SLAMB: Accelerated Large Batch Training with Sparse Communication

Authors: Hang Xu, Wenxuan Zhang, Jiawei Fei, Yuzhe Wu, Tingwen Xie, Jun Huang, Yuchen Xie, Mohamed Elhoseiny, Panos Kalnis

ICML 2023 | Conference PDF | Archive PDF | Plain Text | LLM Run Details

Reproducibility Variable Result LLM Response
Research Type Experimental Our empirical results show that, compared to the state-of-the-art, SLAMB transmits half the amount of data in large-batch BERT pretraining, without sacrificing accuracy. Moreover, SLAMB achieves excellent scalability in large computing infrastructures.
Researcher Affiliation Collaboration 1King Abdullah University of Science and Technology, Thuwal, Kingdom of Saudi Arabia 2Meituan, Beijing, China.
Pseudocode Yes Algorithm 1 SLAMB
Open Source Code Yes Code is available at https://github.com/hangxu0304/SLAMB
Open Datasets Yes We run the BERT-Large pre-training task on the dataset introduced by (Devlin et al., 2018), which is a concatenation of Wikipedia and Books Corpus with 2.5B and 800M words, respectively. ... We run image classification task on Image Net (Deng et al., 2009) dataset by using Swin Transformer Base model (Swin-B) (Liu et al., 2021) (88M parameters). ... We use the F1 score of SQu AD 1.1 3 fine-tuning task as the accuracy metric to evaluate the pre-trained models. 3https://rajpurpurkar.github.io/SQu AD-explorer/
Dataset Splits No The paper mentions 'BERT validation loss' in Table 2, implying a validation set was used, but it does not provide specific details on how the dataset was split into training, validation, and test sets (e.g., percentages, sample counts, or explicit splitting methodology).
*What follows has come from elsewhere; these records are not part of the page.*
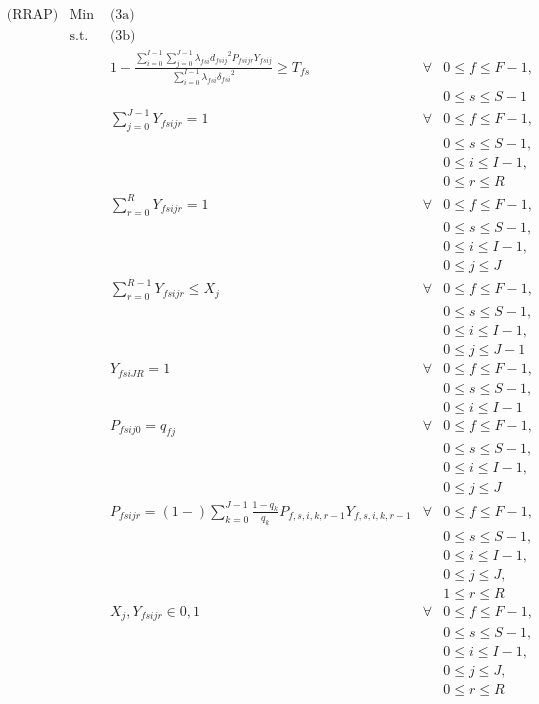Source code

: \documentclass[11pt,]{article}
\begin{document}
\begin{align*}
& \text{(RRAP)} & \text{Min } & \text{(3a)}\\
%
& & \text{s.t. } & \text{(3b)}\\
%
& & & 1 - \frac{\sum_{i=0}^{I-1} \sum_{j=0}^{J-1} \lambda_{fsi} {d_{fsij}}^{2} P_{fsijr} Y_{fsij}}{\sum_{i=0}^{I-1} \lambda_{fsi} {\delta_{fsi}}^{2}} \geq T_{fs}  & \forall & 0 \leq f \leq F-1, \tag*{eqn 8a}\\
& & & & & 0 \leq s \leq S-1\\
%
& & & \sum_{j=0}^{J-1} Y_{fsijr} = 1 & \forall & 0 \leq f \leq F-1, \tag*{eqn 8b}\\
& & & & & 0 \leq s \leq S-1,\\
& & & & & 0 \leq i \leq I-1,\\
& & & & & 0 \leq r \leq R\\
%
& & & \sum_{r=0}^{R} Y_{fsijr} = 1 & \forall & 0 \leq f \leq F-1, \tag*{eqn 8c}\\
& & & & & 0 \leq s \leq S-1,\\
& & & & & 0 \leq i \leq I-1,\\
& & & & & 0 \leq j \leq J\\
%
& & & \sum_{r=0}^{R-1} Y_{fsijr} \leq X_j & \forall & 0 \leq f \leq F-1, \tag*{eqn 8d}\\
& & & & & 0 \leq s \leq S-1,\\
& & & & & 0 \leq i \leq I-1,\\
& & & & & 0 \leq j \leq J-1\\
%
& & & Y_{fsiJR} = 1 & \forall & 0 \leq f \leq F-1, \tag*{eqn 8e}\\
& & & & & 0 \leq s \leq S-1,\\
& & & & & 0 \leq i \leq I-1\\
%
& & & P_{fsij0} = q_{fj} & \forall & 0 \leq f \leq F-1, \tag*{eqn 8f}\\
& & & & & 0 \leq s \leq S-1,\\
& & & & & 0 \leq i \leq I-1,\\
& & & & & 0 \leq j \leq J\\
%
& & & P_{fsijr} = \left(1 - \right) \sum_{k=0}^{J-1} \frac{1 - q_k}{q_k} P_{f,s,i,k,r-1} Y_{f,s,i,k,r-1}  & \forall & 0 \leq f \leq F-1, \tag*{eqn 8g}\\
& & & & & 0 \leq s \leq S-1,\\
& & & & & 0 \leq i \leq I-1,\\
& & & & & 0 \leq j \leq J,\\
& & & & & 1 \leq r \leq R\\
%
& & & X_j, Y_{fsijr} \in {0,1} & \forall & 0 \leq f \leq F-1, \tag*{eqn 8h}\\
& & & & & 0 \leq s \leq S-1,\\
& & & & & 0 \leq i \leq I-1,\\
& & & & & 0 \leq j \leq J,\\
& & & & & 0 \leq r \leq R\\
\end{align*}
\end{document}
Hardware Specification Yes We use two different types of clusters in our experiment: (i) a V100 cluster on Amazon EC2 cloud, where each machine is equipped with 4 NVIDIA V100 GPUs (16GB memory each) and 10Gbps network (i.e., P3.16xlarge instance), with an optional upgrade to 8 GPUs per node and 100Gbps network; and (ii) an A100 cluster, where each machine has 8 NVIDIA A100 GPUs (80GB memory each) and 100Gbps Infiniband network. For both types of clusters, the GPUs within each node are connected with high speed NVLink.
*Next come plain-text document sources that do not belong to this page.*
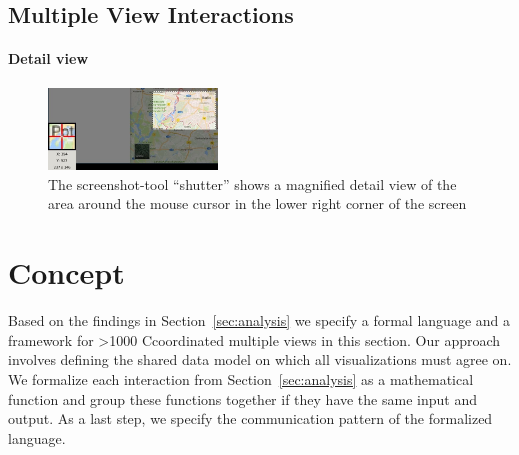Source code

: \documentclass{article}
\newcommand\hmm[1]{\ifnum\ifhmode\spacefactor\else2000\fi>1000 \uppercase{#1}\else#1\fi}
\newcommand{\cmvs}{\hmm{c}oordinated multiple views}
\begin{document}
\subsection{Multiple View Interactions}\label{sec:analysis:examples}

\paragraph{Detail view}
\begin{figure}
  \centering
  \includegraphics[width=0.4\textwidth]{images/chartTypes/multi/detail-view}
  \caption{The screenshot-tool ``shutter'' shows a magnified detail view of the area around the mouse cursor in the lower right corner of the screen}\label{fig:concept:chart-types:detail}
\end{figure}

\clearpage
\section{Concept}\label{sec:concept}
Based on the findings in Section~\ref{sec:analysis} we specify a formal language and a framework for \cmvs{} in this section.
Our approach involves defining the shared data model on which all visualizations must agree on.
We formalize each interaction from Section~\ref{sec:analysis} as a mathematical function and group these functions together if they have the same input and output.
As a last step, we specify the communication pattern of the formalized language.


%
%
%
\end{document}
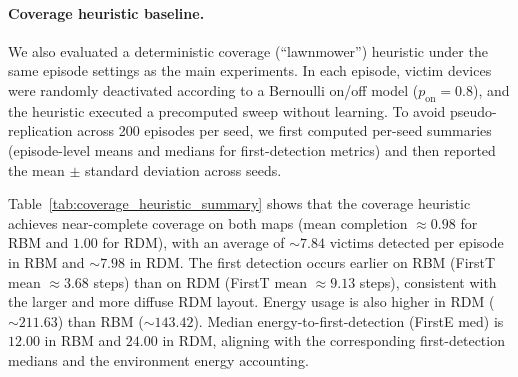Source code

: \documentclass[drones,article,accept,pdftex,moreauthors]{Definitions/mdpi}
\begin{document}
\paragraph{Coverage heuristic baseline.}
We also evaluated a deterministic coverage (“lawnmower”) heuristic under the same
episode settings as the main experiments. In each episode, victim devices were
randomly deactivated according to a Bernoulli on/off model ($p_{\text{on}}=0.8$), and
the heuristic executed a precomputed sweep without learning. To avoid
pseudo-replication across 200 episodes per seed, we first computed per-seed summaries
(episode-level means and medians for first-detection metrics) and then reported the
mean $\pm$ standard deviation across seeds.

Table~\ref{tab:coverage_heuristic_summary} shows that the coverage heuristic achieves
near-complete coverage on both maps (mean completion $\approx 0.98$ for RBM and $1.00$
for RDM), with an average of $\sim 7.84$ victims detected per episode in RBM and
$\sim 7.98$ in RDM. The first detection occurs earlier on RBM (FirstT mean
$\approx 3.68$ steps) than on RDM (FirstT mean $\approx 9.13$ steps), consistent with
the larger and more diffuse RDM layout. Energy usage is also higher in RDM
($\sim 211.63$) than RBM ($\sim 143.42$). Median energy-to-first-detection
(FirstE med) is $12.00$ in RBM and $24.00$ in RDM, aligning with the corresponding
first-detection medians and the environment energy accounting.
\end{document}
Software Dependencies No The paper mentions using 'mixed-precision training' and that 'All optimizers tested here use the same level of implementation (native PyTorch API)'. However, it does not specify version numbers for PyTorch, CUDA, or other software libraries, making it difficult to reproduce the exact software environment.
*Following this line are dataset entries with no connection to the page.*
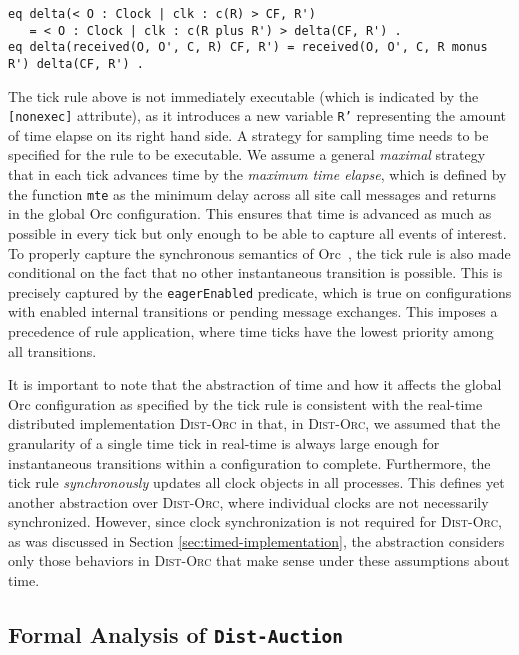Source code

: \documentclass{eptcs}
\begin{document}
\begin{small}
\begin{verbatim}
eq delta(< O : Clock | clk : c(R) > CF, R') 
   = < O : Clock | clk : c(R plus R') > delta(CF, R') . 
eq delta(received(O, O', C, R) CF, R') = received(O, O', C, R monus R') delta(CF, R') .
\end{verbatim}
\end{small}

The tick rule above is not immediately executable (which is indicated by the \texttt{[nonexec]} attribute), as it introduces a new variable \texttt{R'} representing the amount of time elapse on its right hand side. A strategy for sampling time needs to be specified for the rule to be executable. We assume a general \emph{maximal} strategy that in each tick advances time by the \emph{maximum time elapse}, which is defined by the function \texttt{mte} as the minimum delay across all site call messages and returns in the global Orc configuration. This ensures that time is advanced as much as possible in every tick but only enough to be able to capture all events of interest. To properly capture the synchronous semantics of Orc~\cite{AlTurkiM07PPDP,AlTurkiM07WWV}, the tick rule is also made conditional on the fact that no other instantaneous transition is possible. This is precisely captured by the \texttt{eagerEnabled} predicate, which  is true on configurations with enabled internal transitions or pending message exchanges. This imposes a precedence of rule application, where time ticks have the lowest priority among all transitions. 


It is important to note that the abstraction of time and how it affects the global Orc configuration as specified by the tick rule is consistent with the real-time distributed implementation \textsc{Dist-Orc} in that, in \textsc{Dist-Orc}, we assumed that the granularity of a single time tick in real-time is always large enough for instantaneous transitions within a configuration to complete. Furthermore, the tick rule \emph{synchronously} updates all clock objects in all processes. This defines yet another abstraction over \textsc{Dist-Orc}, where individual clocks are not necessarily synchronized. However, since clock synchronization is not required for \textsc{Dist-Orc}, as was discussed in Section \ref{sec:timed-implementation}, the abstraction considers only those behaviors in \textsc{Dist-Orc} that make sense under these assumptions about time.




\subsection{Formal Analysis of \texttt{Dist-Auction}}
\end{document}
Experiment Setup Yes For SLAMB, we use the following hyper-parameter settings: β1 = 0.9, β2 = 0.999, β3 = 0.93, compression ratio k = 0.1, model synchronization interval H = 100. ... Detailed hyper-parameter setting are shown in Appendix G.1. For phase1 with seqlen 128, we set learning rate (LR) to 6e-3, and use linear warm-up and polynomial decay (degree=0.5) LR scheduler. The LR warm up steps and total steps are 2000 and 7038, respectively.